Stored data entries
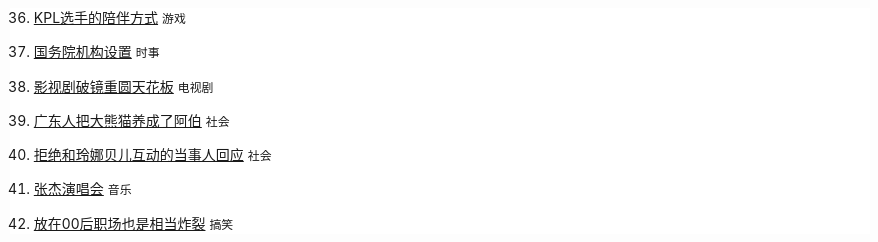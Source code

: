 36. [KPL选手的陪伴方式](https://m.weibo.cn/search?containerid=100103type%3D1%26t%3D10%26q%3D%23KPL%E9%80%89%E6%89%8B%E7%9A%84%E9%99%AA%E4%BC%B4%E6%96%B9%E5%BC%8F%23&stream_entry_id=31&isnewpage=1&extparam=seat%3D1%26realpos%3D35%26cate%3D5001%26dgr%3D0%26q%3D%2523KPL%25E9%2580%2589%25E6%2589%258B%25E7%259A%2584%25E9%2599%25AA%25E4%25BC%25B4%25E6%2596%25B9%25E5%25BC%258F%2523%26filter_type%3Drealtimehot%26stream_entry_id%3D31%26pos%3D34%26band_rank%3D35%26flag%3D1%26c_type%3D31%26lcate%3D5001%26display_time%3D1679304090%26pre_seqid%3D16793040906889450413354&luicode=10000011&lfid=106003type%3D25%26t%3D3%26disable_hot%3D1%26filter_type%3Drealtimehot) `游戏` 

37. [国务院机构设置](https://m.weibo.cn/search?containerid=100103type%3D1%26t%3D10%26q%3D%23%E5%9B%BD%E5%8A%A1%E9%99%A2%E6%9C%BA%E6%9E%84%E8%AE%BE%E7%BD%AE%23&stream_entry_id=31&isnewpage=1&extparam=seat%3D1%26realpos%3D36%26cate%3D5001%26dgr%3D0%26q%3D%2523%25E5%259B%25BD%25E5%258A%25A1%25E9%2599%25A2%25E6%259C%25BA%25E6%259E%2584%25E8%25AE%25BE%25E7%25BD%25AE%2523%26filter_type%3Drealtimehot%26stream_entry_id%3D31%26pos%3D35%26band_rank%3D36%26flag%3D1%26c_type%3D31%26lcate%3D5001%26display_time%3D1679304090%26pre_seqid%3D16793040906889450413354&luicode=10000011&lfid=106003type%3D25%26t%3D3%26disable_hot%3D1%26filter_type%3Drealtimehot) `时事` 

38. [影视剧破镜重圆天花板](https://m.weibo.cn/search?containerid=100103type%3D1%26t%3D10%26q%3D%23%E5%BD%B1%E8%A7%86%E5%89%A7%E7%A0%B4%E9%95%9C%E9%87%8D%E5%9C%86%E5%A4%A9%E8%8A%B1%E6%9D%BF%23&stream_entry_id=31&isnewpage=1&extparam=seat%3D1%26realpos%3D37%26cate%3D5001%26dgr%3D0%26q%3D%2523%25E5%25BD%25B1%25E8%25A7%2586%25E5%2589%25A7%25E7%25A0%25B4%25E9%2595%259C%25E9%2587%258D%25E5%259C%2586%25E5%25A4%25A9%25E8%258A%25B1%25E6%259D%25BF%2523%26filter_type%3Drealtimehot%26stream_entry_id%3D31%26pos%3D36%26band_rank%3D37%26flag%3D1%26c_type%3D31%26lcate%3D5001%26display_time%3D1679304090%26pre_seqid%3D16793040906889450413354&luicode=10000011&lfid=106003type%3D25%26t%3D3%26disable_hot%3D1%26filter_type%3Drealtimehot) `电视剧` 

39. [广东人把大熊猫养成了阿伯](https://m.weibo.cn/search?containerid=100103type%3D1%26t%3D10%26q%3D%23%E5%B9%BF%E4%B8%9C%E4%BA%BA%E6%8A%8A%E5%A4%A7%E7%86%8A%E7%8C%AB%E5%85%BB%E6%88%90%E4%BA%86%E9%98%BF%E4%BC%AF%23&stream_entry_id=31&isnewpage=1&extparam=seat%3D1%26realpos%3D38%26cate%3D5001%26dgr%3D0%26q%3D%2523%25E5%25B9%25BF%25E4%25B8%259C%25E4%25BA%25BA%25E6%258A%258A%25E5%25A4%25A7%25E7%2586%258A%25E7%258C%25AB%25E5%2585%25BB%25E6%2588%2590%25E4%25BA%2586%25E9%2598%25BF%25E4%25BC%25AF%2523%26filter_type%3Drealtimehot%26stream_entry_id%3D31%26pos%3D37%26band_rank%3D38%26flag%3D0%26c_type%3D31%26lcate%3D5001%26display_time%3D1679304090%26pre_seqid%3D16793040906889450413354&luicode=10000011&lfid=106003type%3D25%26t%3D3%26disable_hot%3D1%26filter_type%3Drealtimehot) `社会` 

40. [拒绝和玲娜贝儿互动的当事人回应](https://m.weibo.cn/search?containerid=100103type%3D1%26t%3D10%26q%3D%23%E6%8B%92%E7%BB%9D%E5%92%8C%E7%8E%B2%E5%A8%9C%E8%B4%9D%E5%84%BF%E4%BA%92%E5%8A%A8%E7%9A%84%E5%BD%93%E4%BA%8B%E4%BA%BA%E5%9B%9E%E5%BA%94%23&stream_entry_id=31&isnewpage=1&extparam=seat%3D1%26realpos%3D39%26cate%3D5001%26dgr%3D0%26q%3D%2523%25E6%258B%2592%25E7%25BB%259D%25E5%2592%258C%25E7%258E%25B2%25E5%25A8%259C%25E8%25B4%259D%25E5%2584%25BF%25E4%25BA%2592%25E5%258A%25A8%25E7%259A%2584%25E5%25BD%2593%25E4%25BA%258B%25E4%25BA%25BA%25E5%259B%259E%25E5%25BA%2594%2523%26filter_type%3Drealtimehot%26stream_entry_id%3D31%26pos%3D38%26band_rank%3D39%26flag%3D0%26c_type%3D31%26lcate%3D5001%26display_time%3D1679304090%26pre_seqid%3D16793040906889450413354&luicode=10000011&lfid=106003type%3D25%26t%3D3%26disable_hot%3D1%26filter_type%3Drealtimehot) `社会` 

41. [张杰演唱会](https://m.weibo.cn/search?containerid=100103type%3D1%26t%3D10%26q%3D%23%E5%BC%A0%E6%9D%B0%E6%BC%94%E5%94%B1%E4%BC%9A%23&stream_entry_id=31&isnewpage=1&extparam=seat%3D1%26realpos%3D40%26cate%3D5001%26dgr%3D0%26q%3D%2523%25E5%25BC%25A0%25E6%259D%25B0%25E6%25BC%2594%25E5%2594%25B1%25E4%25BC%259A%2523%26filter_type%3Drealtimehot%26stream_entry_id%3D31%26pos%3D39%26band_rank%3D40%26flag%3D0%26c_type%3D31%26lcate%3D5001%26display_time%3D1679304090%26pre_seqid%3D16793040906889450413354&luicode=10000011&lfid=106003type%3D25%26t%3D3%26disable_hot%3D1%26filter_type%3Drealtimehot) `音乐` 

42. [放在00后职场也是相当炸裂](https://m.weibo.cn/search?containerid=100103type%3D1%26t%3D10%26q%3D%23%E6%94%BE%E5%9C%A800%E5%90%8E%E8%81%8C%E5%9C%BA%E4%B9%9F%E6%98%AF%E7%9B%B8%E5%BD%93%E7%82%B8%E8%A3%82%23&stream_entry_id=31&isnewpage=1&extparam=seat%3D1%26realpos%3D41%26cate%3D5001%26dgr%3D0%26q%3D%2523%25E6%2594%25BE%25E5%259C%25A800%25E5%2590%258E%25E8%2581%258C%25E5%259C%25BA%25E4%25B9%259F%25E6%2598%25AF%25E7%259B%25B8%25E5%25BD%2593%25E7%2582%25B8%25E8%25A3%2582%2523%26filter_type%3Drealtimehot%26stream_entry_id%3D31%26pos%3D40%26band_rank%3D41%26flag%3D1%26c_type%3D31%26lcate%3D5001%26display_time%3D1679304090%26pre_seqid%3D16793040906889450413354&luicode=10000011&lfid=106003type%3D25%26t%3D3%26disable_hot%3D1%26filter_type%3Drealtimehot) `搞笑`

§ **Exercise directions**
Every entry should be repeated verbatim, with the pictures left out.

§ **Task response**
Source code

: 36. [KPL选手的陪伴方式](https://m.weibo.cn/search?containerid=100103type%3D1%26t%3D10%26q%3D%23KPL%E9%80%89%E6%89%8B%E7%9A%84%E9%99%AA%E4%BC%B4%E6%96%B9%E5%BC%8F%23&stream_entry_id=31&isnewpage=1&extparam=seat%3D1%26realpos%3D35%26cate%3D5001%26dgr%3D0%26q%3D%2523KPL%25E9%2580%2589%25E6%2589%258B%25E7%259A%2584%25E9%2599%25AA%25E4%25BC%25B4%25E6%2596%25B9%25E5%25BC%258F%2523%26filter_type%3Drealtimehot%26stream_entry_id%3D31%26pos%3D34%26band_rank%3D35%26flag%3D1%26c_type%3D31%26lcate%3D5001%26display_time%3D1679304090%26pre_seqid%3D16793040906889450413354&luicode=10000011&lfid=106003type%3D25%26t%3D3%26disable_hot%3D1%26filter_type%3Drealtimehot) `游戏` 

37. [国务院机构设置](https://m.weibo.cn/search?containerid=100103type%3D1%26t%3D10%26q%3D%23%E5%9B%BD%E5%8A%A1%E9%99%A2%E6%9C%BA%E6%9E%84%E8%AE%BE%E7%BD%AE%23&stream_entry_id=31&isnewpage=1&extparam=seat%3D1%26realpos%3D36%26cate%3D5001%26dgr%3D0%26q%3D%2523%25E5%259B%25BD%25E5%258A%25A1%25E9%2599%25A2%25E6%259C%25BA%25E6%259E%2584%25E8%25AE%25BE%25E7%25BD%25AE%2523%26filter_type%3Drealtimehot%26stream_entry_id%3D31%26pos%3D35%26band_rank%3D36%26flag%3D1%26c_type%3D31%26lcate%3D5001%26display_time%3D1679304090%26pre_seqid%3D16793040906889450413354&luicode=10000011&lfid=106003type%3D25%26t%3D3%26disable_hot%3D1%26filter_type%3Drealtimehot) `时事` 

38. [影视剧破镜重圆天花板](https://m.weibo.cn/search?containerid=100103type%3D1%26t%3D10%26q%3D%23%E5%BD%B1%E8%A7%86%E5%89%A7%E7%A0%B4%E9%95%9C%E9%87%8D%E5%9C%86%E5%A4%A9%E8%8A%B1%E6%9D%BF%23&stream_entry_id=31&isnewpage=1&extparam=seat%3D1%26realpos%3D37%26cate%3D5001%26dgr%3D0%26q%3D%2523%25E5%25BD%25B1%25E8%25A7%2586%25E5%2589%25A7%25E7%25A0%25B4%25E9%2595%259C%25E9%2587%258D%25E5%259C%2586%25E5%25A4%25A9%25E8%258A%25B1%25E6%259D%25BF%2523%26filter_type%3Drealtimehot%26stream_entry_id%3D31%26pos%3D36%26band_rank%3D37%26flag%3D1%26c_type%3D31%26lcate%3D5001%26display_time%3D1679304090%26pre_seqid%3D16793040906889450413354&luicode=10000011&lfid=106003type%3D25%26t%3D3%26disable_hot%3D1%26filter_type%3Drealtimehot) `电视剧` 

39. [广东人把大熊猫养成了阿伯](https://m.weibo.cn/search?containerid=100103type%3D1%26t%3D10%26q%3D%23%E5%B9%BF%E4%B8%9C%E4%BA%BA%E6%8A%8A%E5%A4%A7%E7%86%8A%E7%8C%AB%E5%85%BB%E6%88%90%E4%BA%86%E9%98%BF%E4%BC%AF%23&stream_entry_id=31&isnewpage=1&extparam=seat%3D1%26realpos%3D38%26cate%3D5001%26dgr%3D0%26q%3D%2523%25E5%25B9%25BF%25E4%25B8%259C%25E4%25BA%25BA%25E6%258A%258A%25E5%25A4%25A7%25E7%2586%258A%25E7%258C%25AB%25E5%2585%25BB%25E6%2588%2590%25E4%25BA%2586%25E9%2598%25BF%25E4%25BC%25AF%2523%26filter_type%3Drealtimehot%26stream_entry_id%3D31%26pos%3D37%26band_rank%3D38%26flag%3D0%26c_type%3D31%26lcate%3D5001%26display_time%3D1679304090%26pre_seqid%3D16793040906889450413354&luicode=10000011&lfid=106003type%3D25%26t%3D3%26disable_hot%3D1%26filter_type%3Drealtimehot) `社会` 

40. [拒绝和玲娜贝儿互动的当事人回应](https://m.weibo.cn/search?containerid=100103type%3D1%26t%3D10%26q%3D%23%E6%8B%92%E7%BB%9D%E5%92%8C%E7%8E%B2%E5%A8%9C%E8%B4%9D%E5%84%BF%E4%BA%92%E5%8A%A8%E7%9A%84%E5%BD%93%E4%BA%8B%E4%BA%BA%E5%9B%9E%E5%BA%94%23&stream_entry_id=31&isnewpage=1&extparam=seat%3D1%26realpos%3D39%26cate%3D5001%26dgr%3D0%26q%3D%2523%25E6%258B%2592%25E7%25BB%259D%25E5%2592%258C%25E7%258E%25B2%25E5%25A8%259C%25E8%25B4%259D%25E5%2584%25BF%25E4%25BA%2592%25E5%258A%25A8%25E7%259A%2584%25E5%25BD%2593%25E4%25BA%258B%25E4%25BA%25BA%25E5%259B%259E%25E5%25BA%2594%2523%26filter_type%3Drealtimehot%26stream_entry_id%3D31%26pos%3D38%26band_rank%3D39%26flag%3D0%26c_type%3D31%26lcate%3D5001%26display_time%3D1679304090%26pre_seqid%3D16793040906889450413354&luicode=10000011&lfid=106003type%3D25%26t%3D3%26disable_hot%3D1%26filter_type%3Drealtimehot) `社会` 

41. [张杰演唱会](https://m.weibo.cn/search?containerid=100103type%3D1%26t%3D10%26q%3D%23%E5%BC%A0%E6%9D%B0%E6%BC%94%E5%94%B1%E4%BC%9A%23&stream_entry_id=31&isnewpage=1&extparam=seat%3D1%26realpos%3D40%26cate%3D5001%26dgr%3D0%26q%3D%2523%25E5%25BC%25A0%25E6%259D%25B0%25E6%25BC%2594%25E5%2594%25B1%25E4%25BC%259A%2523%26filter_type%3Drealtimehot%26stream_entry_id%3D31%26pos%3D39%26band_rank%3D40%26flag%3D0%26c_type%3D31%26lcate%3D5001%26display_time%3D1679304090%26pre_seqid%3D16793040906889450413354&luicode=10000011&lfid=106003type%3D25%26t%3D3%26disable_hot%3D1%26filter_type%3Drealtimehot) `音乐` 

42. [放在00后职场也是相当炸裂](https://m.weibo.cn/search?containerid=100103type%3D1%26t%3D10%26q%3D%23%E6%94%BE%E5%9C%A800%E5%90%8E%E8%81%8C%E5%9C%BA%E4%B9%9F%E6%98%AF%E7%9B%B8%E5%BD%93%E7%82%B8%E8%A3%82%23&stream_entry_id=31&isnewpage=1&extparam=seat%3D1%26realpos%3D41%26cate%3D5001%26dgr%3D0%26q%3D%2523%25E6%2594%25BE%25E5%259C%25A800%25E5%2590%258E%25E8%2581%258C%25E5%259C%25BA%25E4%25B9%259F%25E6%2598%25AF%25E7%259B%25B8%25E5%25BD%2593%25E7%2582%25B8%25E8%25A3%2582%2523%26filter_type%3Drealtimehot%26stream_entry_id%3D31%26pos%3D40%26band_rank%3D41%26flag%3D1%26c_type%3D31%26lcate%3D5001%26display_time%3D1679304090%26pre_seqid%3D16793040906889450413354&luicode=10000011&lfid=106003type%3D25%26t%3D3%26disable_hot%3D1%26filter_type%3Drealtimehot) `搞笑`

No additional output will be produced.